This gpio test app will demonstrate the gpio in/out as well as the
gpio-irq functionality.
To use this gpio demo code; connect a jumper between the Pins 15 and 17 of
the J26-GPIO_EXPANDER_2 and program the SCR for the Z_0 and Z_1 pins in
the mobile_scr.cfg as mentioned in the documentation.
Use the configENABLE_GPIO_APP to enable this demo gpio-app.
6d07209.diff.zip (3.56 KB)

I looked at the .diff you supplied me and I am a bit confused as to what source that diff is based on. I am using the kernel-4.4 from Jetpack 3.1 (Jetson TX2), and it looks like the files you are changing do not exist for me, or are vastly different. Is there anyway you could give me a bit more information on what I need to do to apply this patch?

Thanks!
Bryant

@bryant
This sample is the RTOS APP not sure if it’s helpful for you.
Could you give more information for you use case. You want to control the GPIO pin in what state?

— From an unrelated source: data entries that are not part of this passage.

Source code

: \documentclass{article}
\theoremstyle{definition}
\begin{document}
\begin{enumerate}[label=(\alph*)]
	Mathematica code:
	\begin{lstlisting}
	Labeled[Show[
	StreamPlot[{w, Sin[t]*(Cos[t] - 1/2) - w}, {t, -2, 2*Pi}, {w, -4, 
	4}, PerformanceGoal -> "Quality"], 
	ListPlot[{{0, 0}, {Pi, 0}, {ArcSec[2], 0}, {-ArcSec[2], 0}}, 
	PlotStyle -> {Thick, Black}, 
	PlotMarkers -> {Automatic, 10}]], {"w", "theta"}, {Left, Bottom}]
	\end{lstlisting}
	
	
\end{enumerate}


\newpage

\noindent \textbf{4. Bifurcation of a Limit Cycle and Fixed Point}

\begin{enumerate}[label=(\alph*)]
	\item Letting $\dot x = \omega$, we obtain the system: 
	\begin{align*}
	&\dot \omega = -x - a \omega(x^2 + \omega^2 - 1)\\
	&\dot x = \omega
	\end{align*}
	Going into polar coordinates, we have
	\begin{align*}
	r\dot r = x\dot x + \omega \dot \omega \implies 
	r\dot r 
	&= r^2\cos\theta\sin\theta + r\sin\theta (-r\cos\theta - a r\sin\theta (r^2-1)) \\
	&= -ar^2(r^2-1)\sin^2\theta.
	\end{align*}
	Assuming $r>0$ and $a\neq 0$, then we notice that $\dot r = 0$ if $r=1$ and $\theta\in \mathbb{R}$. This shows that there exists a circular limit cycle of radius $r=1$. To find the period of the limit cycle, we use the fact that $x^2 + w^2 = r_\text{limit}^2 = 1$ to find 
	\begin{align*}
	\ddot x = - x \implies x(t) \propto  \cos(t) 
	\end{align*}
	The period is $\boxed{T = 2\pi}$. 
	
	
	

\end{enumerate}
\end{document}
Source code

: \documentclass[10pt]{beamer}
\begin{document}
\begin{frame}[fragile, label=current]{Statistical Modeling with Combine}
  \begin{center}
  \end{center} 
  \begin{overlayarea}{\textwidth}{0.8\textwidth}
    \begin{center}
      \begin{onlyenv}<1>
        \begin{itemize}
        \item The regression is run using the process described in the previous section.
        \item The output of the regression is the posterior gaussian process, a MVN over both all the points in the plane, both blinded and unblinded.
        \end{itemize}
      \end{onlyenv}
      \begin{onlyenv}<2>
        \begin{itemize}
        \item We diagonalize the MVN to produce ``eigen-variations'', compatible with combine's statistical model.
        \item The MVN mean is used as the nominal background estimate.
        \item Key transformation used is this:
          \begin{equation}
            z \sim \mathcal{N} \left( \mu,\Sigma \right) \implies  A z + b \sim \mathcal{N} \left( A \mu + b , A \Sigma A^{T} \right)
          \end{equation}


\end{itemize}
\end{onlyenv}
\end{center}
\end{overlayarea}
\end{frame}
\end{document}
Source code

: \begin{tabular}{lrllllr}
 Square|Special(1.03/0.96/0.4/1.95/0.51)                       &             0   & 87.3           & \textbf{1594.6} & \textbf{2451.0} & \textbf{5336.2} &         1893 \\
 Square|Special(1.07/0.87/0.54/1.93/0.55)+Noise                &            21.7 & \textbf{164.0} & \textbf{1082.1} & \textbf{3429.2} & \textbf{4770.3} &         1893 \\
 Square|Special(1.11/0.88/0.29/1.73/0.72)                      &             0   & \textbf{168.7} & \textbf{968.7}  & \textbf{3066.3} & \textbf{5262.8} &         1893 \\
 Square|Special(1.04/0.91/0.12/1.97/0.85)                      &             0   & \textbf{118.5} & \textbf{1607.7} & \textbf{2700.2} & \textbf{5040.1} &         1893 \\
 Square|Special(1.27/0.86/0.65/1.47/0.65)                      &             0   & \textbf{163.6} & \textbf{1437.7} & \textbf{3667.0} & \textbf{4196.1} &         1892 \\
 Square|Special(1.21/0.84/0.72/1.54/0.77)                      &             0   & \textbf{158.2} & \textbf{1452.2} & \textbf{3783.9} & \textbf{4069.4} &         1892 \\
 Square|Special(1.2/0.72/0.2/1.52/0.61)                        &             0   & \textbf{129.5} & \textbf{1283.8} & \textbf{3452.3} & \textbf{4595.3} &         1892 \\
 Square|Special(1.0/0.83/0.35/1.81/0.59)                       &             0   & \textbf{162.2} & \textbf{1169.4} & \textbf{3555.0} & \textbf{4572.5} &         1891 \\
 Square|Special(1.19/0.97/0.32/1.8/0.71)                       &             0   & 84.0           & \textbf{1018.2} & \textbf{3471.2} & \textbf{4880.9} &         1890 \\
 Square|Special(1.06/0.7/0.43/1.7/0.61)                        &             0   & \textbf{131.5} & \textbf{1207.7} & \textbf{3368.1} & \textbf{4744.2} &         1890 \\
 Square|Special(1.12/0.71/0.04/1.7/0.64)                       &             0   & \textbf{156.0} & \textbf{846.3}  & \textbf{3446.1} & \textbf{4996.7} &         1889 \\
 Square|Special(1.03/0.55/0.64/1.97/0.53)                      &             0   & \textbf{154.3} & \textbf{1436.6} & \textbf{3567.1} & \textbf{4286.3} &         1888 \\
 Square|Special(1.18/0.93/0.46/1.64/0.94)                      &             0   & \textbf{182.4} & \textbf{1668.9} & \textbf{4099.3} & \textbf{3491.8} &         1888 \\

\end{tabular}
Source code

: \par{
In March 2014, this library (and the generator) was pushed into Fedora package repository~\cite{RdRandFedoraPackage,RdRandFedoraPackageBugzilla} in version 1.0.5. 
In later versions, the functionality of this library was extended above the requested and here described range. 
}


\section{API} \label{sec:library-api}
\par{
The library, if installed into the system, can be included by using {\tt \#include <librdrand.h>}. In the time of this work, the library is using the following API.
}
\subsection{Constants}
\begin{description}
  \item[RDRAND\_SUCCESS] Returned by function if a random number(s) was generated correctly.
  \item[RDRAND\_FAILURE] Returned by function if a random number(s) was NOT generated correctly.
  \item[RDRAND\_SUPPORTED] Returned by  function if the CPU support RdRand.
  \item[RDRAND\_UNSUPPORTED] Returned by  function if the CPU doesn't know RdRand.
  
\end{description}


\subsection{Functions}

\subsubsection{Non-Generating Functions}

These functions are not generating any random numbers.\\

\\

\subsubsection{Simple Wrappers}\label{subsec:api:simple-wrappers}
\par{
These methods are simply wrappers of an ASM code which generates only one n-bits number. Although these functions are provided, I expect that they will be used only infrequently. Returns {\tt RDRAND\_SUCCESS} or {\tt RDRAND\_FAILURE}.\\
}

I am using a Jetson TX2 development board, along with the Jetpack 3.1 package. I followed the instructions found at:

I am able to toggle/read GPIO pins using the ‘sysfs’ method, but I would like to use the Audio Processing Engine (Arm A9) peripheral processor as a general purpose IO handler. I have hard real-time requirements for GPIO and want to be able to load my own firmware onto that A9 chip. It appears that it currently is held in reset, and is not being utilized. If you have any information regarding how to program the APE/ADSP with a custom firmware package, or possibly any example code of something like this, it would be greatly appreciated!

Thanks!
Bryant

When you say “hard real time,” what do you actually mean? Seconds? Milliseconds? Microseconds? How sensitive are you to delay, compared to jitter?

If you spin up a real time thread on one of the main cores, and don’t block it on things other than your needs for GPIO, you should be able to achieve very tight timing.

If you write a custom driver that talks to the GPIO hardware, from within such a real-time thread, you should be able to get better than microsecond timing using that method.

The issue to consider is whether GPIO is able to reach any CPU core other than CPU0. Interrupts go through an aggregator, and then the aggregator feeds the core. So far as I know (and this needs to be confirmed as correct or incorrect) the aggregator is only able to feed CPU0.

If you watch “/proc/interrupts” I think you’ll find anything which involves a hardware IRQ shows only on CPU0. Timers show on other cores, but there is basically nothing else on any core except CPU0. Software interrupts have no limitation on how interrupts are physically wired. Assuming you can do everything you want on the APE I’m not so sure that a GPIO can reach the APE with realtime behavior since CPU0 is the interface.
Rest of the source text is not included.